Whereas, when the radio base stations forming a plurality of cells
are completely different, dual connectivity (DC) may be
applied.
CITATION LIST
Non-Patent Literature
[0007] Non-Patent Literature 1: 3GPP TS 36.300 "Evolved Universal
Terrestrial Radio Access (E-UTRA) and Evolved Universal Terrestrial
Radio Access Network (E-UTRAN); Overall description; Stage 2".
SUMMARY OF INVENTION
Technical Problem
[0008] In dual connectivity, if a sounding reference signal (SRS)
is simultaneously transmitted with other uplink transmission, the
radio base station cannot discern whether the user terminal has
dropped the SRS, or how much transmission power has been allocated
to the SRS.
[0009] The present invention has been devised in view of the above
discussion, and it is an object of the present invention to provide
a user terminal, a radio base station and a radio communication
method in which, in dual connectivity, the radio base station can
appropriately discern whether the user terminal has dropped the
SRS, and can appropriately discern power scaling.
Solution to Problem
[0010] According to the present invention, a user terminal is
configured to carry out communication, using dual connectivity,
with a first radio base station that configures a first cell group
and a second radio base station that configures a second cell
group, said user terminal including a transmitting section
configured to transmit a sounding reference signal (SRS) to each
cell group; and a control section configured to control an SRS
transmission power for each cell group. The control section decides
the SRS transmission power for each cell group in accordance with
whether or not a required power for the radio base station is
allocated as the SRS transmission power.
Technical Advantageous of Invention
[0011] According to the present invention, in dual connectivity, a
radio base station can appropriately discern whether a user
terminal has dropped the SRS, and can appropriately discern power
scaling.
BRIEF DESCRIPTION OF DRAWINGS
[0012] FIG. 1 is an explanatory diagram in regard to SRS power
control in carrier aggregation.
[0013] FIG. 2 shows explanatory diagrams in regard to SRS power
control in carrier aggregation.
[0014] FIG. 3 shows explanatory diagrams in regard to SRS power
control in dual connectivity.
[0015] FIG. 4 shows explanatory diagrams of a transmission
comb.
[0016] FIG. 5 shows explanatory diagrams in regard to SRS power
control in dual connectivity.
[0017] FIG. 6 shows explanatory diagrams in regard to SRS power
control in dual connectivity.
[0018] FIG. 7 shows explanatory diagrams in regard to SRS power
control in dual connectivity.
[0019] FIG. 8 shows explanatory diagrams in regard to SRS power
control in dual connectivity.
[0020] FIG. 9 is an illustrative diagram of a schematic
configuration of a radio communication system of according to an
illustrated embodiment of the present invention.

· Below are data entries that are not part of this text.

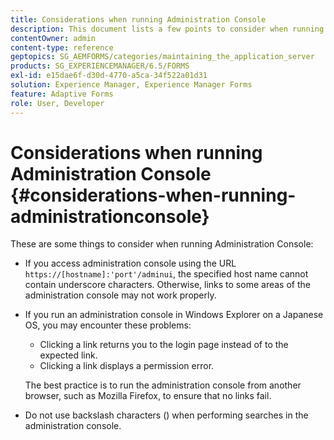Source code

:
 ```yaml
---
title: Considerations when running Administration Console
description: This document lists a few points to consider when running Administration Console.
contentOwner: admin
content-type: reference
geptopics: SG_AEMFORMS/categories/maintaining_the_application_server
products: SG_EXPERIENCEMANAGER/6.5/FORMS
exl-id: e15dae6f-d30d-4770-a5ca-34f522a01d31
solution: Experience Manager, Experience Manager Forms
feature: Adaptive Forms
role: User, Developer
---
```

# Considerations when running Administration Console {#considerations-when-running-administrationconsole}

These are some things to consider when running Administration Console:

* If you access administration console using the URL `https://[hostname]:'port'/adminui`, the specified host name cannot contain underscore characters. Otherwise, links to some areas of the administration console may not work properly.
* If you run an administration console in Windows Explorer on a Japanese OS, you may encounter these problems:

    * Clicking a link returns you to the login page instead of to the expected link.
    * Clicking a link displays a permission error.

  The best practice is to run the administration console from another browser, such as Mozilla Firefox, to ensure that no links fail.

* Do not use backslash characters () when performing searches in the administration console.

[0021] FIG. 10 is an illustrative diagram of an overall
configuration of a radio base station according to the illustrated
embodiment of the present invention.
[0022] FIG. 11 is an illustrative diagram of a functional
configuration of the radio base station according to the
illustrated embodiment of the present invention.
[0023] FIG. 12 is an illustrative diagram of an overall
configuration of a user terminal according to the illustrated
embodiment of the present invention.
[0024] FIG. 13 is an illustrative diagram of a functional
configuration of the user terminal according to the illustrated
embodiment of the present invention.
DESCRIPTION OF EMBODIMENTS
[0025] Details of an embodiment of the present invention will be
hereinafter described with reference to the drawings.
[0026] First of all, the power control for the sounding reference
signal (SRS) in LTE Rel. 11 carrier aggregation will be herein
discussed. As shown in FIG. 1, if the SRS symbol is simultaneously
transmitted with a PUSCH (Physical Uplink Shared Channel) and a
PUCCH (Physical Uplink Control Channel) or a PRACH (Physical Random
Access Channel) of another serving cell, and the total transmission
power of the symbol overlapping part exceeds a maximum allowable
transmission power P.sub.cmax of a user terminal, the user terminal
performs a dropping process on the SRS.
[0027] In LTE Rel. 11 carrier aggregation, if the SRS symbol is
simultaneously transmitted with an SRS of another serving cell, and
the total transmission power of the symbol overlapping part exceeds
a maximum allowable transmission power P.sub.cmax of a user
terminal, the user terminal performs a scaling down (power scaling
process) on the transmission power, using the same coefficient, of
all SRS.
[0028] In the case where carrier aggregation is applied, since a
single scheduler controls the scheduling of a plurality of cells,
the radio base station can discern when the user terminal has
dropped the SRS, or when power scaling can been performed.
[0029] In the case where carrier aggregation is applied, in the
same subframe of the same serving cell, when simultaneous
transmission between a periodic SRS (P (Periodic)-SRS) and PUCCH
format 2/2a/2b occurs, the user terminal is configured to perform a
dropping process on the P-SRS (see FIG. 2A).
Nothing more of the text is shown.